I think of myself as a photo impressionist of sorts. I try to portray landscapes in unusual or atypical ways, ways that speak to me both as a photographer and as a scientist, and to capture representations of time as it relates to a landscape.
I shoot Phase One equipment because it’s truly extraordinary. I love the modularity of the camera system, the fact that I can upgrade the digital back as new advances of technology emerge. And, as my photography evolves, the company really supports the system with innovations that let me approach things in landscape photography that I had never really even imagined before.
This image was taken at Crummock Water in England’s Lake District. It’s a beautiful landscape with rolling hills and a beautiful lake, exactly the elements you would imagine make up the bucolic English countryside. The image is extraordinary to me because it really is one of those examples where everything you hoped could come together to present that gorgeous landscape in a unique and visually appealing way just happened.
“I walked away from that capture with a big smile on my face because I knew even by looking at the preview on the camera screen that it was going to be something I would love.”
I’ve been very fortunate to go on some pretty extraordinary photography trips. One of the most memorable ones was a trip to Ireland, a workshop run by Phase One with Steve Gosling and Peter Cox as instructors. Apart from the breathtaking landscapes we visited and shot, this was such a great opportunity to hang out with other passionate photographers, share techniques and travel stories, and learn about the Phase One gear.
One place I would love to go shoot and haven’t visited yet is Antarctica or, even closer to home, Greenland. I think I would enjoy the challenge of trying to capture those exceptionally beautiful landscapes in a unique way, especially since I’d have to take long exposures from a moving vessel. I think it would push me out of my comfort zone and make me approach my photography in a different way than what I’m used to.
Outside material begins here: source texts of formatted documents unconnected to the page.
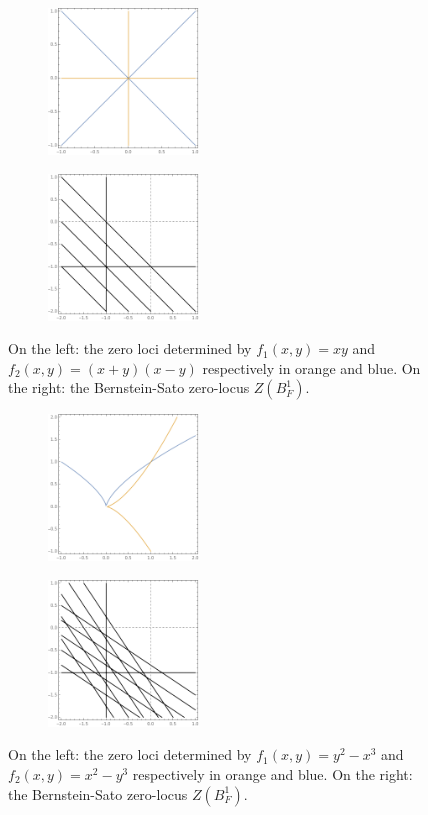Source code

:     \begin{figure}
      \centering
      \begin{subfigure}{0.45\textwidth}
        \centering
        \includegraphics[width  = 4cm]{Figures/Hyperplane}
      \end{subfigure}
      \begin{subfigure}{0.45\textwidth}
        \centering
          \includegraphics[width = 4cm]{Figures/HyperplaneBS}
      \end{subfigure}
      \caption{On the left: the zero loci determined by $f_1(x,y) = xy$ and $f_2(x,y) = (x+y)(x-y)$ respectively in orange and blue.
      On the right: the
      Bernstein-Sato zero-locus $Z(B_F^1)$.}
      \label{figure: TwoCones}
    \end{figure}
    \begin{figure}
      \centering
      \begin{subfigure}{0.45\textwidth}
        \centering
        \includegraphics[width  = 4cm]{Figures/KissingCusps}
      \end{subfigure}
      \begin{subfigure}{0.45\textwidth}
        \centering
          \includegraphics[width = 4cm]{Figures/2CuspsBS}
      \end{subfigure}
      \caption{On the left: the zero loci determined by $f_1(x,y) = y^2 -x^3$ and $f_2(x,y) = x^2 -y^3$ respectively in orange and blue.
      On the right: the
      Bernstein-Sato zero-locus $Z(B_F^1)$.}
      \label{figure: TwoCusps}
    \end{figure}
As humans, we’re not on this earth for a very long period of time, and the landscape will continue to exist long after we are gone. We should do everything we can to protect and preserve our landscape for future generations.
One of the things I aim to achieve through my photography is to bring these extraordinary landscapes to people in a different way and help them appreciate them as this valuable resource that we have to protect.